--- SOURCE MATERIAL Enclosed Below ---

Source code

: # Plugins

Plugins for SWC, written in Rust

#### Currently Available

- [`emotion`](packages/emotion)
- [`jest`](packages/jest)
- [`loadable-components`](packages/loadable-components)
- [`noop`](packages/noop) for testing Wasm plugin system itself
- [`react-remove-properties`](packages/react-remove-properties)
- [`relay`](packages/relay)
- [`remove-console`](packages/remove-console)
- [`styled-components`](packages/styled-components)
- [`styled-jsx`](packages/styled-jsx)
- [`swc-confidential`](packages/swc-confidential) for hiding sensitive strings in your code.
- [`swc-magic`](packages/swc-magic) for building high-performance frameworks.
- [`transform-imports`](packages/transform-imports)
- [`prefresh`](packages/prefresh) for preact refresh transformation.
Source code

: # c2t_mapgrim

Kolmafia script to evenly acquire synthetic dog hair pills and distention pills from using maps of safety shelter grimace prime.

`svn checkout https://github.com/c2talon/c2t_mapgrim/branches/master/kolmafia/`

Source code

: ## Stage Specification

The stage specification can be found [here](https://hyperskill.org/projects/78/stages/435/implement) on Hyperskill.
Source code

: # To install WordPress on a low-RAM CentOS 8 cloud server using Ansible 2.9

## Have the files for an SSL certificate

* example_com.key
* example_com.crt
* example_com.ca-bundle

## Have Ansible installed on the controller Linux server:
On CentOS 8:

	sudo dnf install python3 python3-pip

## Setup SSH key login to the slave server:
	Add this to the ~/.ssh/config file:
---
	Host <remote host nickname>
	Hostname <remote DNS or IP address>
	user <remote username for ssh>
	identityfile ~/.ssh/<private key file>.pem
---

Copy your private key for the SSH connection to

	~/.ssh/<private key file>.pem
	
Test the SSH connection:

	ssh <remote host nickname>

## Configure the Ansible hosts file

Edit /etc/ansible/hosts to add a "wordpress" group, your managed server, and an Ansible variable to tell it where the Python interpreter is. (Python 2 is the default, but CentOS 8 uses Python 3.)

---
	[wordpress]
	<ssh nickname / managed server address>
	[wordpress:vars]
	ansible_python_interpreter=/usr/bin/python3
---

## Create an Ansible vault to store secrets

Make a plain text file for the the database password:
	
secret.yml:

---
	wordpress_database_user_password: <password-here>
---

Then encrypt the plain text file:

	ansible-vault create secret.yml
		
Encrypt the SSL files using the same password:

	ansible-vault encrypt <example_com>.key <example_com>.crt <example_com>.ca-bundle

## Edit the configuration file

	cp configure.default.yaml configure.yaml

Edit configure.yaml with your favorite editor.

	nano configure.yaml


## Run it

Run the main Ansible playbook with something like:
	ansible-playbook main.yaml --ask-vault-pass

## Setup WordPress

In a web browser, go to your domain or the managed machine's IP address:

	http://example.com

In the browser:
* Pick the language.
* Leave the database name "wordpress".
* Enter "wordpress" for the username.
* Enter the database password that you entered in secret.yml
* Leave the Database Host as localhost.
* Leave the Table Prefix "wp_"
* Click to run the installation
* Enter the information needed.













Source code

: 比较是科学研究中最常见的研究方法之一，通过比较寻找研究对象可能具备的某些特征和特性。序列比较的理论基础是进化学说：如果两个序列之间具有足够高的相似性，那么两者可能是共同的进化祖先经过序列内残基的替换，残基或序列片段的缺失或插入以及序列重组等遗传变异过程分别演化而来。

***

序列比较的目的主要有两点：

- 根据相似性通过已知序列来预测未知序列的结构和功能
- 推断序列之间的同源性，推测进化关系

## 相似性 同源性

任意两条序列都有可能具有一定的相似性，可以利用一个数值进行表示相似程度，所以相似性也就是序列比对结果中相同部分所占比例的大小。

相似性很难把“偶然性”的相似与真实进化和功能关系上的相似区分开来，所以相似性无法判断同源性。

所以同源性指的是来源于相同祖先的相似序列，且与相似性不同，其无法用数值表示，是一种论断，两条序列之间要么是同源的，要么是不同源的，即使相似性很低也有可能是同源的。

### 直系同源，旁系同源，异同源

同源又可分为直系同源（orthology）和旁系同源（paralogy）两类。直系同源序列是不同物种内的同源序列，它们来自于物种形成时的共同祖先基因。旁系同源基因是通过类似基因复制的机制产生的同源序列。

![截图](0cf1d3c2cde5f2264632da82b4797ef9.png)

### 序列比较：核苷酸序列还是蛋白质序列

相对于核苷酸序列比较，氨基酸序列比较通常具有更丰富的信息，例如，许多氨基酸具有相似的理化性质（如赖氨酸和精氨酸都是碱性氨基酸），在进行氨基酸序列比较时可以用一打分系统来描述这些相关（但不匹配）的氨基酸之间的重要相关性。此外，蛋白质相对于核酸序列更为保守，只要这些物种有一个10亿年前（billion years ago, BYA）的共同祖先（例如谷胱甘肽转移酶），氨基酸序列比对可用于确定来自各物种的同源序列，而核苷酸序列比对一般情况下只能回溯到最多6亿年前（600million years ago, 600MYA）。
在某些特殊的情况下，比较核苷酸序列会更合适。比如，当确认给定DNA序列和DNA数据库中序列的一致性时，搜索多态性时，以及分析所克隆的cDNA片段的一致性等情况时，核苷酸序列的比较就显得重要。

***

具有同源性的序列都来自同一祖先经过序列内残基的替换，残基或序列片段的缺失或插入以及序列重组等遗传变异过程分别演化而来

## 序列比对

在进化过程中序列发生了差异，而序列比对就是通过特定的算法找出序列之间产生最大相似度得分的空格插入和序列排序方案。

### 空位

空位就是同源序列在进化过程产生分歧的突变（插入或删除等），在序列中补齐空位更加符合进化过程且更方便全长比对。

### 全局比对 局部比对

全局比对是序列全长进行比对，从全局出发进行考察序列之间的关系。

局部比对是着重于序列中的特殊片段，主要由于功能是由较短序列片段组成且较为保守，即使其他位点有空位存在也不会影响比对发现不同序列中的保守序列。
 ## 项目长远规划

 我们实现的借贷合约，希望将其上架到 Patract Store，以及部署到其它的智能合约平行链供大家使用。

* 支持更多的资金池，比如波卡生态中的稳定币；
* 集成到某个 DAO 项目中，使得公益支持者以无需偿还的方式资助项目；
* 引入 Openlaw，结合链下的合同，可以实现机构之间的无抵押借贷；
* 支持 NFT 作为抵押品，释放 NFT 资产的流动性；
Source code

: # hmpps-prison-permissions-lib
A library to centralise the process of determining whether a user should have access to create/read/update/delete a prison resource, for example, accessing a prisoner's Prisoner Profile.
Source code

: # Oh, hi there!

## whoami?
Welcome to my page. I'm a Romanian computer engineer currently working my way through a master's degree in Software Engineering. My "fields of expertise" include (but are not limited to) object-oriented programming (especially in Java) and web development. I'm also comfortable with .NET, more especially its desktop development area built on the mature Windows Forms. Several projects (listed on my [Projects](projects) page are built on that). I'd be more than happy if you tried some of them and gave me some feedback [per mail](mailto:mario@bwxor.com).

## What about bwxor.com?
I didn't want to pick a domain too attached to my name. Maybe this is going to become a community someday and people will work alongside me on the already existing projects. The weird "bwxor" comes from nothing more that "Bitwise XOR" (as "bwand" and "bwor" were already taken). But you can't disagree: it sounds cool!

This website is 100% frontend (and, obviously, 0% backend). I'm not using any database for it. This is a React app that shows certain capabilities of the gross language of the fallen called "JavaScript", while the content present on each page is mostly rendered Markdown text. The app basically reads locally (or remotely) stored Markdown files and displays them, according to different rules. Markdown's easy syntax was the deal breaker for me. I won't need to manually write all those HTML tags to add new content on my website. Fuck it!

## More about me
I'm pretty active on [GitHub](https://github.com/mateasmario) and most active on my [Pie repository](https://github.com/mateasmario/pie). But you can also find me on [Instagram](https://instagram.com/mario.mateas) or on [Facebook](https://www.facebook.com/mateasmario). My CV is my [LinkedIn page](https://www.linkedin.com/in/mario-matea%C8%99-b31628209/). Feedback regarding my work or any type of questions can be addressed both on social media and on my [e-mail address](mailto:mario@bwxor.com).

--- End of Enclosed SOURCE MATERIAL ---

WHAT NEEDS TO BE DONE: Count the lines in the entries that hold the word "Edit", and give nothing but the total.

ANSWER: 3